Yale: Not Just an Ivy League School
by Amulya Aluru
When thinking of Yale, Northsiders often associate it with Harvard, the Ivy League, intelligence, and Rory Gilmore. Coming into the presentation with this mindset, some harbored low expectations for what was to come. However, over the course of two hours, the audience learned something very valuable: Rory’s experience at Yale is unique to herself, and does not show the entirety of a Yale education. The opportunities provided to students are effective only if one makes use of them, so Rory’s time at Yale could be leagues different than another student’s.
As parents and students strolled into Northside’s auditorium, the hilariously fresh music video titled, “Why Yale?” featuring a diverse student body passionately singing about their love for Yale, was playing onstage. It was a sharp contrast to the sophisticated and refined light that top schools like Yale are normally portrayed in.
The general course distribution of a Yale education is one-third dedicated to one’s major, and the remaining two-thirds of the course load set aside to fulfill the requirements. The latter can be fulfilled by taking any number of classes (generally based on personal preference) in the required subject matter. This method of higher education results in a more well-rounded graduate, who may be skilled not only in computer engineering, but in Spanish as well.

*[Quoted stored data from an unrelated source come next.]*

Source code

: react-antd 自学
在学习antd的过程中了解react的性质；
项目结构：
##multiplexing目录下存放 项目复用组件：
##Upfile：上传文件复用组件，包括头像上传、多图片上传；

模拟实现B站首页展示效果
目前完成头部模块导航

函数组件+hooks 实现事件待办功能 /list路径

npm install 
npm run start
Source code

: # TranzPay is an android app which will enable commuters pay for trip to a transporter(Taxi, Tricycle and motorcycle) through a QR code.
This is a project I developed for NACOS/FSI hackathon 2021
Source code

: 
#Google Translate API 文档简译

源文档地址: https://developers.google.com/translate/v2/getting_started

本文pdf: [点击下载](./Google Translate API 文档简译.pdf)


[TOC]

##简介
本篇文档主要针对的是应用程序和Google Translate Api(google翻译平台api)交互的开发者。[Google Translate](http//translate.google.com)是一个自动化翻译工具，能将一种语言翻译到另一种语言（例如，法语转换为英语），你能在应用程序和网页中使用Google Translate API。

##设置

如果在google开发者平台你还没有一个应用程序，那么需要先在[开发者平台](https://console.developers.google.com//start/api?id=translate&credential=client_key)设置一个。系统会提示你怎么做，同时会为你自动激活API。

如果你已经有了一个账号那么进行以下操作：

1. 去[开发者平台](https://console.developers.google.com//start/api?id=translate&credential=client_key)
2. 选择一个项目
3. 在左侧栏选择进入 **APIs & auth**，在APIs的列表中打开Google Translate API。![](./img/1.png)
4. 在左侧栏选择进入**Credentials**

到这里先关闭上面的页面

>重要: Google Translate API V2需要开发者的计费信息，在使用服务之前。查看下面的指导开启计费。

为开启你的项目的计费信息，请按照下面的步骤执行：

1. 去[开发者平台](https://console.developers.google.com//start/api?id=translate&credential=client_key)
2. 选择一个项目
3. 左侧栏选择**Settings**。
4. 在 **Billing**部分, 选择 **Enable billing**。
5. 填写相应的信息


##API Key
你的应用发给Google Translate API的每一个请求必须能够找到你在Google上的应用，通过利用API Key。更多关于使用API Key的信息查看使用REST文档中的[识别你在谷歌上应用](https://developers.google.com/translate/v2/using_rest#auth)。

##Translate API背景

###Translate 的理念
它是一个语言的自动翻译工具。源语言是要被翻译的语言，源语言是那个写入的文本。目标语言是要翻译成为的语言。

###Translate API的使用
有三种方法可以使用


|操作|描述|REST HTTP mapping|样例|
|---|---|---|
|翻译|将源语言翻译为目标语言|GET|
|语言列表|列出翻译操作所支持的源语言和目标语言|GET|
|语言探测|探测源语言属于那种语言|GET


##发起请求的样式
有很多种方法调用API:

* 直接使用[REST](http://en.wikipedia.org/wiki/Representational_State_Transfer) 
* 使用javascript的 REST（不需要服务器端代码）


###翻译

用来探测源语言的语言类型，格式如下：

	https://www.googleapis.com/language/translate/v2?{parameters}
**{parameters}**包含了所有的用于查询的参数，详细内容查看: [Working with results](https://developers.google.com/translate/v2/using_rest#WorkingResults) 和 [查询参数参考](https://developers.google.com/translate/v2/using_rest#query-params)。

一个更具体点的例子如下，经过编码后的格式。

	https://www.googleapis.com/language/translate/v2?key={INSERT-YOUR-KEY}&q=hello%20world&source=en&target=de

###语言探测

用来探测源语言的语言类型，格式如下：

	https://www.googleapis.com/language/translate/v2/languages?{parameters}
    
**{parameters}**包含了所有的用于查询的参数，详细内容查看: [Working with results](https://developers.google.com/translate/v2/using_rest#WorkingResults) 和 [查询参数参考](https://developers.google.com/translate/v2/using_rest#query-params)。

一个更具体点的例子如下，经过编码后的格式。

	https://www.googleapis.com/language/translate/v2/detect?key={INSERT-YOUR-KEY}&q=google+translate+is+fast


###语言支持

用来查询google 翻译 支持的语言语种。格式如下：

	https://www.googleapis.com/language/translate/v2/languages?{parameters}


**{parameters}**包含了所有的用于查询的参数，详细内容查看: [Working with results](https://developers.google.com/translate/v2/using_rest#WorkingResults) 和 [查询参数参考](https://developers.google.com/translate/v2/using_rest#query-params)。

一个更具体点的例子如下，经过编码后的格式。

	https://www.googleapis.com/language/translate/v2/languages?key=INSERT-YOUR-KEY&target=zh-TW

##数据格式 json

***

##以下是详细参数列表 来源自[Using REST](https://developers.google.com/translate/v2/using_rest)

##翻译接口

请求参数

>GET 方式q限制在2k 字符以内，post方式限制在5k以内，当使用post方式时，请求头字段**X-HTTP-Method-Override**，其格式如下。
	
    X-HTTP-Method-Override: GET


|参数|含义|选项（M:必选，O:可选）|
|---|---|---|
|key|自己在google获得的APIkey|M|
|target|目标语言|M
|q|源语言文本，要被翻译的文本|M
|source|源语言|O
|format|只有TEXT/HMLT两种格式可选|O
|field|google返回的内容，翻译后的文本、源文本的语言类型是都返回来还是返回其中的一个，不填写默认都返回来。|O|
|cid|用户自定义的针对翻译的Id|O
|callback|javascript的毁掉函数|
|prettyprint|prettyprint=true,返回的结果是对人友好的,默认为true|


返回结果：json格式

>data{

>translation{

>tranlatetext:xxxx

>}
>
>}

Committing to its promise of encouraging exploration and curiosity, Yale has a special fund set aside for student grants. If a student has a feasible idea to research an area of study they are interested in, Yale will try its best to cover the monetary costs. These can be centered around one’s major, or in a completely different field. An example includes a former student who traveled out of the country to study what she had learned in one of her social science classes. However, this does not apply to the gap year many incoming freshman take before starting at Yale. The university supports these endeavors, but does not have any programs or funding set aside for it.
Although Yale is not known for its student life, it is an important facet to a student’s education. The university consists of 14 residential colleges that are designed to be microcosms of the university’s diversity. Often times, undergraduates see renowned professors eating lunch in the same cafeteria as they eat, or walking around the gardens. Demonstrative of Yale’s dedication to undergraduates is the fact that most graduate professors and researchers are expected to teach an undergraduate class or hire undergraduates to work in their labs.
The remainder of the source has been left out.